▶ **Extracted records**

----------

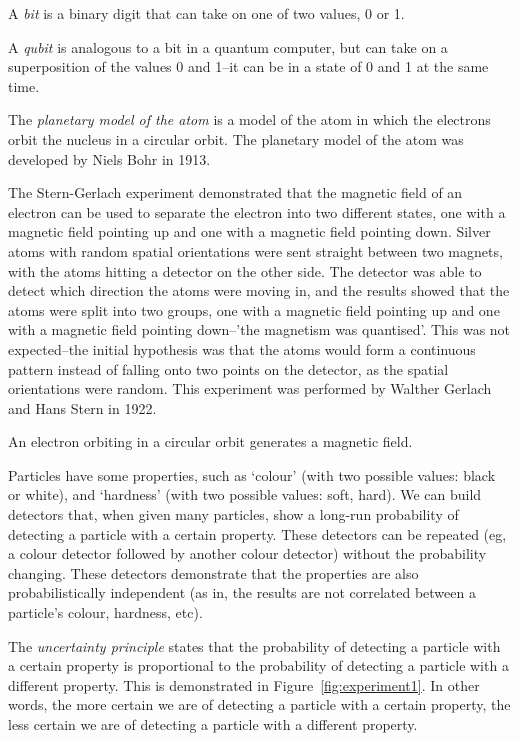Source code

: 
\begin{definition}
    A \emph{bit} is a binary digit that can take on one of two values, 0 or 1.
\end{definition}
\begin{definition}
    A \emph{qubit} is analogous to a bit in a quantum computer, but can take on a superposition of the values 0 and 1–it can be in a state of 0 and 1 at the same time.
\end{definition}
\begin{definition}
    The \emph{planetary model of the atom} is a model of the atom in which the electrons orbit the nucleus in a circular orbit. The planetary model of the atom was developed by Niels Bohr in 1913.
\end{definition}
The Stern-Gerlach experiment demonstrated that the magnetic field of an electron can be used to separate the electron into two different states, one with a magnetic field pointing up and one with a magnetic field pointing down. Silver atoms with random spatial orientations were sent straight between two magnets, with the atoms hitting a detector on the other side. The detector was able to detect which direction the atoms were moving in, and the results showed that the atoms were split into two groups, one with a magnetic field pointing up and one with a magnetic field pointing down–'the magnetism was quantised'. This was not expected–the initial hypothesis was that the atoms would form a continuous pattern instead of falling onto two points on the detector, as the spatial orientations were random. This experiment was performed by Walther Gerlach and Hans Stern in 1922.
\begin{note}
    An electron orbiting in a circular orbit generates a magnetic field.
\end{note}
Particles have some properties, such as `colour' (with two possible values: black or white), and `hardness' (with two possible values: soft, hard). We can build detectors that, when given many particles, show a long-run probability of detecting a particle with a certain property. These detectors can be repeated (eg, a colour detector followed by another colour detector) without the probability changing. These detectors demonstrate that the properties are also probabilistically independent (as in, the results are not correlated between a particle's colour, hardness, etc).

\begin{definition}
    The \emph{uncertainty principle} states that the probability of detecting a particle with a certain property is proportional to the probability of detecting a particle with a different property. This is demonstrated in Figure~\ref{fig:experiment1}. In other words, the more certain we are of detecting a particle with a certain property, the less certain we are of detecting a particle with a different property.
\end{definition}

----------

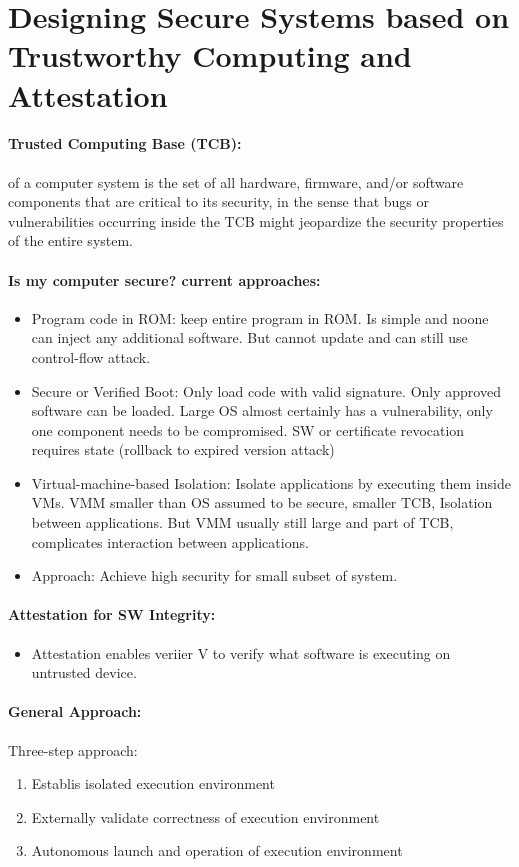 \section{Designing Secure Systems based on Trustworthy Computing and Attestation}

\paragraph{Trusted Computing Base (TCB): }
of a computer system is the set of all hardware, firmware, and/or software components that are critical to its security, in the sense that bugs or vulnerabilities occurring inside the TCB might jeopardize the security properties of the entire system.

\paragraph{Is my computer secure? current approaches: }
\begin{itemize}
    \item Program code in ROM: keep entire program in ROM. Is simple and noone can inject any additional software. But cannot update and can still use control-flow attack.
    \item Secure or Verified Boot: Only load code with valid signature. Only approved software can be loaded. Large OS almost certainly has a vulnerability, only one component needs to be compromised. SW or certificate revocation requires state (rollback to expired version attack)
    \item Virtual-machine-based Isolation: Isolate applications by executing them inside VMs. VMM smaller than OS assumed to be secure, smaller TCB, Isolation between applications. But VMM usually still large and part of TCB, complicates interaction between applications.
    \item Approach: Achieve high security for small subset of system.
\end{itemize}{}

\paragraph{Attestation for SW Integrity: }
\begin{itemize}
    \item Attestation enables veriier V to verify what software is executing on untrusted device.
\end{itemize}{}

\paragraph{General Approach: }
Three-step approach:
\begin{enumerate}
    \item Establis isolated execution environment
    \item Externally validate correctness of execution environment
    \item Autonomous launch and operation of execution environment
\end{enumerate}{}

----------

▶ **Work to be completed**
Restate word for word the entries above, starting at the line with "interaction between applications." and ending at the line with "isolated execution environment", inclusive, and no others.

▶ **Task answer**
    \item Virtual-machine-based Isolation: Isolate applications by executing them inside VMs. VMM smaller than OS assumed to be secure, smaller TCB, Isolation between applications. But VMM usually still large and part of TCB, complicates interaction between applications.
    \item Approach: Achieve high security for small subset of system.
\end{itemize}{}

\paragraph{Attestation for SW Integrity: }
\begin{itemize}
    \item Attestation enables veriier V to verify what software is executing on untrusted device.
\end{itemize}{}

\paragraph{General Approach: }
Three-step approach:
\begin{enumerate}
    \item Establis isolated execution environment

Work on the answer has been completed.